Answer
The absolute maxima are $f(2) = 18$ and $f(5) = 18$
The absolute minimum is $f(0) = -2$
The point $f(2) = 18$ is a local maximum.
The point $f(4) = 14$ is a local minimum.
Work Step by Step
$f(x) = x^3-9x^2+24x-2$
Note that this function is continuous and differentiable for all $x$.

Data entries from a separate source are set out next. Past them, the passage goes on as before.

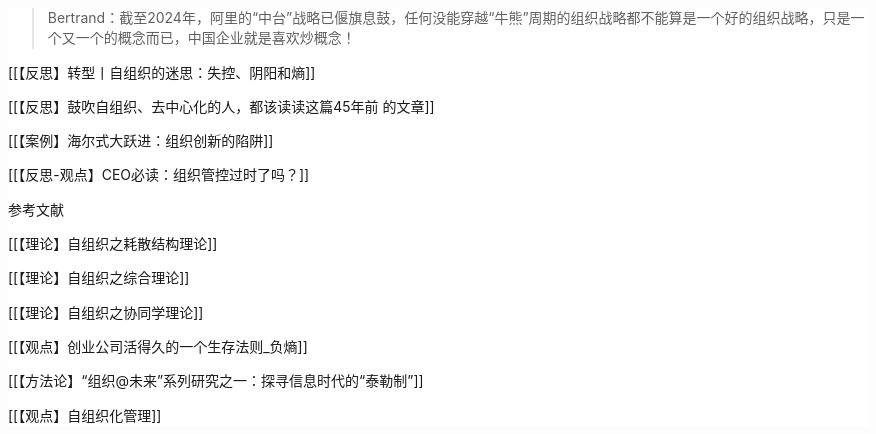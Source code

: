 >Bertrand：截至2024年，阿里的“中台”战略已偃旗息鼓，任何没能穿越“牛熊”周期的组织战略都不能算是一个好的组织战略，只是一个又一个的概念而已，中国企业就是喜欢炒概念！


[[【反思】转型丨自组织的迷思：失控、阴阳和熵]]

[[【反思】鼓吹自组织、去中心化的人，都该读读这篇45年前 的文章]]

[[【案例】海尔式大跃进：组织创新的陷阱]]

[[【反思-观点】CEO必读：组织管控过时了吗？]]


参考文献

[[【理论】自组织之耗散结构理论]]

[[【理论】自组织之综合理论]]

[[【理论】自组织之协同学理论]]

[[【观点】创业公司活得久的一个生存法则_负熵]]

[[【方法论】“组织@未来”系列研究之一：探寻信息时代的“泰勒制”]]

[[【观点】自组织化管理]]
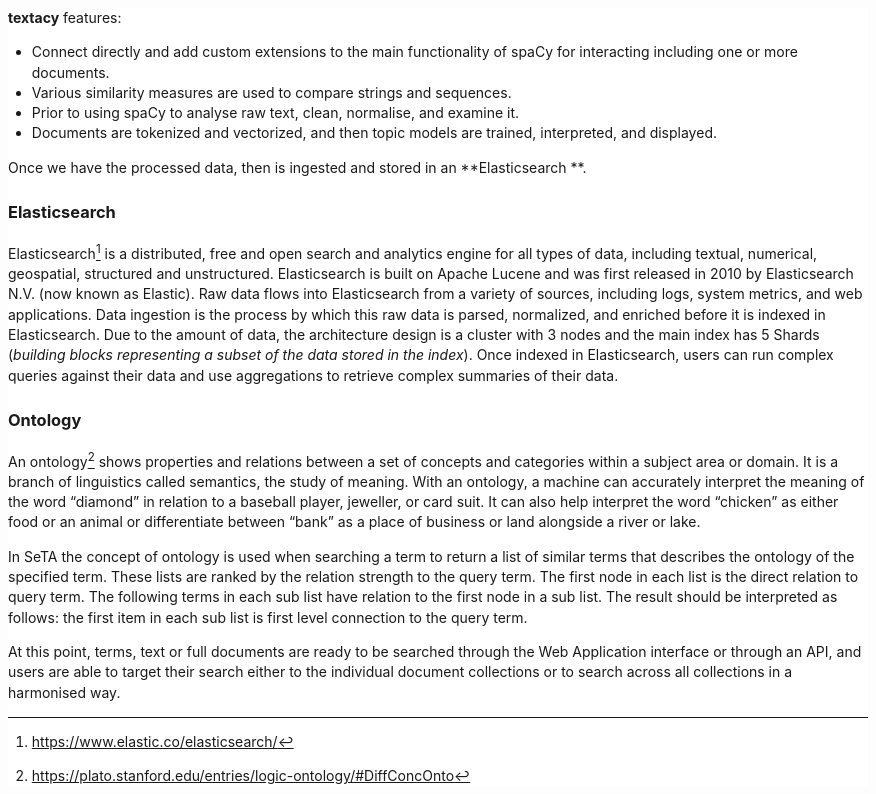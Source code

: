 **textacy** features:

- Connect directly and add custom extensions to the main functionality of spaCy for interacting including one or more documents.
- Various similarity measures are used to compare strings and sequences.
- Prior to using spaCy to analyse raw text, clean, normalise, and examine it.
- Documents are tokenized and vectorized, and then topic models are trained, interpreted, and displayed.

Once we have the processed data, then is ingested and stored in an **Elasticsearch **.


### Elasticsearch 
Elasticsearch[^13] is a distributed, free and open search and analytics engine for all types of data, including textual, numerical, geospatial, structured and unstructured. Elasticsearch is built on Apache Lucene and was first released in 2010 by Elasticsearch N.V. (now known as Elastic).  Raw data flows into Elasticsearch from a variety of sources, including logs, system metrics, and web applications. Data ingestion is the process by which this raw data is parsed, normalized, and enriched before it is indexed in Elasticsearch. Due to the amount of data, the architecture design is a cluster with 3 nodes and the main index has 5 Shards (*building blocks representing a subset of the data stored in the index*). Once indexed in Elasticsearch, users can run complex queries against their data and use aggregations to retrieve complex summaries of their data.

### Ontology
An ontology[^14] shows properties and relations between a set of concepts and categories within a subject area or domain. It is a branch of linguistics called semantics, the study of meaning. With an ontology, a machine can accurately interpret the meaning of the word “diamond” in relation to a baseball player, jeweller, or card suit. It can also help interpret the word “chicken” as either food or an animal or differentiate between “bank” as a place of business or land alongside a river or lake.   



In SeTA the concept of ontology is used when searching a term to return a list of similar terms that describes the ontology of the specified term. These lists are ranked by the relation strength to the query term. The first node in each list is the direct relation to query term. The following terms in each sub list have relation to the first node in a sub list.  The result should be interpreted as follows: the first item in each sub list is first level connection to the query term.     



At this point, terms, text or full documents are ready to be searched through the Web Application interface or through an API, and users are able to target their search either to the individual document collections or to search across all collections in a harmonised way.


[^1]: https://link.springer.com/article/10.1057/dam.2010.29
[^2]: https://data.nsw.gov.au/IDMF/data-structure-and-coordination/data-taxonomy
[^3]: https://eur-lex.europa.eu/browse/eurovoc.html
[^4]: https://www.mindtools.com/a8u1mqw/chunking
[^5]: https://huggingface.co/sentence-transformers/all-distilroberta-v1
[^6]: https://www.SBERT.net
[^7]: https://arxiv.org/pdf/1810.04805.pdf
[^8]: https://huggingface.co/docs/transformers/index
[^9]: https://code.google.com/archive/p/word2vec/ 
[^10]: https://radimrehurek.com/gensim/auto_examples/index.html#documentation
[^11]: https://spacy.io/usage/spacy-101 
[^12]: https://pypi.org/project/textacy/
[^13]: https://www.elastic.co/elasticsearch/
[^14]: https://plato.stanford.edu/entries/logic-ontology/#DiffConcOnto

We can find the points where $f'(x) = 0$:
$f'(x) = 3x^2-18x+24 = 0$
$x^2-6x+8 = 0$
$(x-2)(x-4) = 0$
$x = 2,4$
We can verify the values of the function when $f'(x) = 0$ and the endpoints of the interval $[0,5]$:
$f(0) = (0)^3-9(0)^2+24(0)-2 = -2$
$f(2) = (2)^3-9(2)^2+24(2)-2 = 18$
$f(4) = (4)^3-9(4)^2+24(4)-2 = 14$
$f(5) = (5)^3-9(5)^2+24(5)-2 = 18$
The absolute maxima are $f(2) = 18$ and $f(5) = 18$
The absolute minimum is $f(0) = -2$
The point $f(2) = 18$ is a local maximum.
The point $f(4) = 14$ is a local minimum.